I spent an hour on a recent sunny day having lunch at the JC Diner in Tremonton Utah. It’s an older place built in 1950. It is surrounded by field corn on three sides and parking lot full of pickups and tractor trailers. It is for sale and is described as a “well established country restaurant”. I walked in and immediately felt out of place. I was the only patron not wearing bib overalls. This fine dining hall has eight stools and six booths. The Formica counter top has been wiped clean so many times the pattern has completely disappeared. My waitress approach and I braced myself for the greeting. “You want coffee Hon, or do you want to see the menu?” Cindy must have been born in the place. She knew everyone who came in by their first name. She said she works from 5:30 am to 2:30 pm everyday but Sunday and has done so ever since her husband grew up and left home. That must have been some time ago. The specialty of the house is chicken fried anything or a hot roast beef sandwich. The soup of the day was straight out of the Campbell Soup can. I thought I was 14 again.

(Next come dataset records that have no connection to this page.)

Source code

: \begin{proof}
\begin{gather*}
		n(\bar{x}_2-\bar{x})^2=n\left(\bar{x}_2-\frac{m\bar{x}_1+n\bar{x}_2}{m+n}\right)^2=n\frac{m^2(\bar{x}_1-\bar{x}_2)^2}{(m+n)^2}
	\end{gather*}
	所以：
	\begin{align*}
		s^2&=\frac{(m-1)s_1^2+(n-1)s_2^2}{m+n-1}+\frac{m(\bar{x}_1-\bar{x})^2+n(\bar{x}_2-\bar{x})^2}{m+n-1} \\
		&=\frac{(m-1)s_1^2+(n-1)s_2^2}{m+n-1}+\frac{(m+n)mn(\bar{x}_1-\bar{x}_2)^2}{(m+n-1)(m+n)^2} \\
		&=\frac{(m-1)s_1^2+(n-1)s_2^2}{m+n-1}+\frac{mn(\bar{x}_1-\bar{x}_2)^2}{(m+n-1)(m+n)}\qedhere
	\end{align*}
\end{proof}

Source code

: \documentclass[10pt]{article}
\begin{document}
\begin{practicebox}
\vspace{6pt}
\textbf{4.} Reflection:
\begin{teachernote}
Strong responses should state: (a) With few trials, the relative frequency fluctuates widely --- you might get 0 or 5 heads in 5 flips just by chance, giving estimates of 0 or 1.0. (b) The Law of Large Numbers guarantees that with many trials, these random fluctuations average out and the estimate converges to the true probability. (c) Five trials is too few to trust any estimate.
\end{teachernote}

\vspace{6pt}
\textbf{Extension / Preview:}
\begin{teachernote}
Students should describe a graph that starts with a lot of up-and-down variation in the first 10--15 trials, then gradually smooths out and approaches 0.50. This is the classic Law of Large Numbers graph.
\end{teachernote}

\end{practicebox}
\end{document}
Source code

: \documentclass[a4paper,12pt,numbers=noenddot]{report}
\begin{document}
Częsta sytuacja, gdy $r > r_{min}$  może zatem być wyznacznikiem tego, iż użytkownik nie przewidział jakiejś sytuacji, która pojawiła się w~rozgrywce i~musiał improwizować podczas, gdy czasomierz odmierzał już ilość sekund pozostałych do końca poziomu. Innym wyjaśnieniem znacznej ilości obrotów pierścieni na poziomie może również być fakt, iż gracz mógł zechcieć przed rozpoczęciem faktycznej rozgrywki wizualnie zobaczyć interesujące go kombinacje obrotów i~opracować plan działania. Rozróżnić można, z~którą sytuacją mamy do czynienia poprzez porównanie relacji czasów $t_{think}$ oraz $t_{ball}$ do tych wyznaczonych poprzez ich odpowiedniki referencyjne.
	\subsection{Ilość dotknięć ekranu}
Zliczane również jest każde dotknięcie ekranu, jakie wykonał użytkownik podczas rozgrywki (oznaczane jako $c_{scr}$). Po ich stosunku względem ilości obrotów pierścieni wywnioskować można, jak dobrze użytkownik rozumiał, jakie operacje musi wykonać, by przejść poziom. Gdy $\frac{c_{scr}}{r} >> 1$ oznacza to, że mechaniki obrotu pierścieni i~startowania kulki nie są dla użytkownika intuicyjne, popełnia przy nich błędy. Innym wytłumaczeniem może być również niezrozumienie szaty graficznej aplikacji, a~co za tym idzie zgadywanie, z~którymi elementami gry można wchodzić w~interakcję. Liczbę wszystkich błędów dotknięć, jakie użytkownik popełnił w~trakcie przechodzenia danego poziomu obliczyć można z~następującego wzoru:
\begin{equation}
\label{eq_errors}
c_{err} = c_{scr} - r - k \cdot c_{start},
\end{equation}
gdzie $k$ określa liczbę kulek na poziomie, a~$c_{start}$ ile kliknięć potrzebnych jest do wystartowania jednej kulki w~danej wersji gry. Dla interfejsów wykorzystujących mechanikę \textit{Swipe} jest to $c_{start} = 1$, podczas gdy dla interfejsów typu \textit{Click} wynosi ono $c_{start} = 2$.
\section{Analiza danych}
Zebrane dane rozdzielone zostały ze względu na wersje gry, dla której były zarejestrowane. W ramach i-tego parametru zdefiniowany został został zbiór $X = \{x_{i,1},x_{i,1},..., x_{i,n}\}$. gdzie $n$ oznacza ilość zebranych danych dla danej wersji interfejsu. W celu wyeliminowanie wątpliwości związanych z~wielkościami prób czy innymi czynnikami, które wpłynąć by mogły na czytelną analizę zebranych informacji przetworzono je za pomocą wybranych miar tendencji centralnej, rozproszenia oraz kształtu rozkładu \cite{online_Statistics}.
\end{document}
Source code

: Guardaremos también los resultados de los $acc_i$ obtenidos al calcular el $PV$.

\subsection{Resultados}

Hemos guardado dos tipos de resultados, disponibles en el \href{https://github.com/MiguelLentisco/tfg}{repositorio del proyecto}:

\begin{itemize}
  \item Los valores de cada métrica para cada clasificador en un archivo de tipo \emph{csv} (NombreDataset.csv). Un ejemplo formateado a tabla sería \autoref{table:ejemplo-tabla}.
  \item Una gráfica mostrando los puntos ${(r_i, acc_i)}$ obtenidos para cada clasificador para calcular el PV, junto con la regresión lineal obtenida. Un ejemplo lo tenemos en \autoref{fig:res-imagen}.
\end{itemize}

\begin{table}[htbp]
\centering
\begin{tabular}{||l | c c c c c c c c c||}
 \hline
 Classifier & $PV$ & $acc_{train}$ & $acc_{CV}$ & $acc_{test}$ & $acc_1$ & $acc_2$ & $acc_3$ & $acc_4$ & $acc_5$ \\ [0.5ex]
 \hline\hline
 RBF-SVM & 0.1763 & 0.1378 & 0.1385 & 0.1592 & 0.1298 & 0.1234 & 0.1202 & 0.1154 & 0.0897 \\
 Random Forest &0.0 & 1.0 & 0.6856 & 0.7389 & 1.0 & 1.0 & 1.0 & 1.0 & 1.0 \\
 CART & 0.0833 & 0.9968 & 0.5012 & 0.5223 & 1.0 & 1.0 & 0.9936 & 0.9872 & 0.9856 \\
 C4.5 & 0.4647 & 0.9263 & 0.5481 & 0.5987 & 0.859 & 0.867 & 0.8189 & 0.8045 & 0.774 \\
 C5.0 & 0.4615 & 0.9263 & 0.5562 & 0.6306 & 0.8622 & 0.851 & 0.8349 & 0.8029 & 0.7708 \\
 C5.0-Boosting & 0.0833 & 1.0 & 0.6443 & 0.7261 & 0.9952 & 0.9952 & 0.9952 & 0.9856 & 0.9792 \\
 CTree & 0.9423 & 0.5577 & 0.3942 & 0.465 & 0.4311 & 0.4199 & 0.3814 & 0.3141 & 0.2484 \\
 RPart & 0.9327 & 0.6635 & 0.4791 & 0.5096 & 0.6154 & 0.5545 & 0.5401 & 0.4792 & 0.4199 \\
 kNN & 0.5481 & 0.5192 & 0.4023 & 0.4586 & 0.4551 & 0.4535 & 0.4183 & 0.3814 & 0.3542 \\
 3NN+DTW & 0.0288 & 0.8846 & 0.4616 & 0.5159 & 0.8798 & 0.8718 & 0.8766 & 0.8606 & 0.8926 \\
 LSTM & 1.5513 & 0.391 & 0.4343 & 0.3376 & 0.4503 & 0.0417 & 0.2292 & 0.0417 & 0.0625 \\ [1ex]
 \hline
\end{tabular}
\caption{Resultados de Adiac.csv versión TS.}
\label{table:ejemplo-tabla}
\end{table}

As I sat at the counter I recalled going to work for my grandfather, Charles R Snelgrove, when I was 14. He was the founder and chief potentate of the Snelgrove Ice Cream Company. My initial duties were to clean milk cans and make popsicles, assorted ice cream novelties and scrub the floors at the end of the day. I worked full time during the summers. Since I was a man of money (I made 90cents/hr), I bought my lunch every day at Hubbard’s Diner in Sugerhouse. My typical lunch was a hot roast beef sandwich followed by a piece of homemade apple pie with a slice of cheddar cheese on top. I would then go into the retail part of the ice cream store and have the counter help make me double caramel fudge malt with a scoop of caramel and a banana mixed it. I gained one pound one summer and blamed it on the hot roast beef sandwiches.
The conversationat the JC Diner ran from the price of corn to immigration. I was wearing a US Border Patrol hat and when one the locals noticed it, the conversation turned from Mexican farm help to the weather. At one point the local constable came in for coffee. He was typical small town law enforcement. You know the kind; average height, balding, addicted to greasy food, overweight, always gets his man, or woman or an occasional transvestite. His name was Bob. I think all cops from northern Utah to the Canadian border are named Bob. He asked me how long I had worked for the Border Patrol and I ignored the question and just told him I was retired. An hour later, well fed and more importantly well entertained, I went on my way, thinking I had stepped back into another time.
If you travel the country, get off the interstate and find a local café. You may find Bob or Cindy or a whole bunch of folks who look just like them and you will be glad you did.
Thanks for listening I feel much better.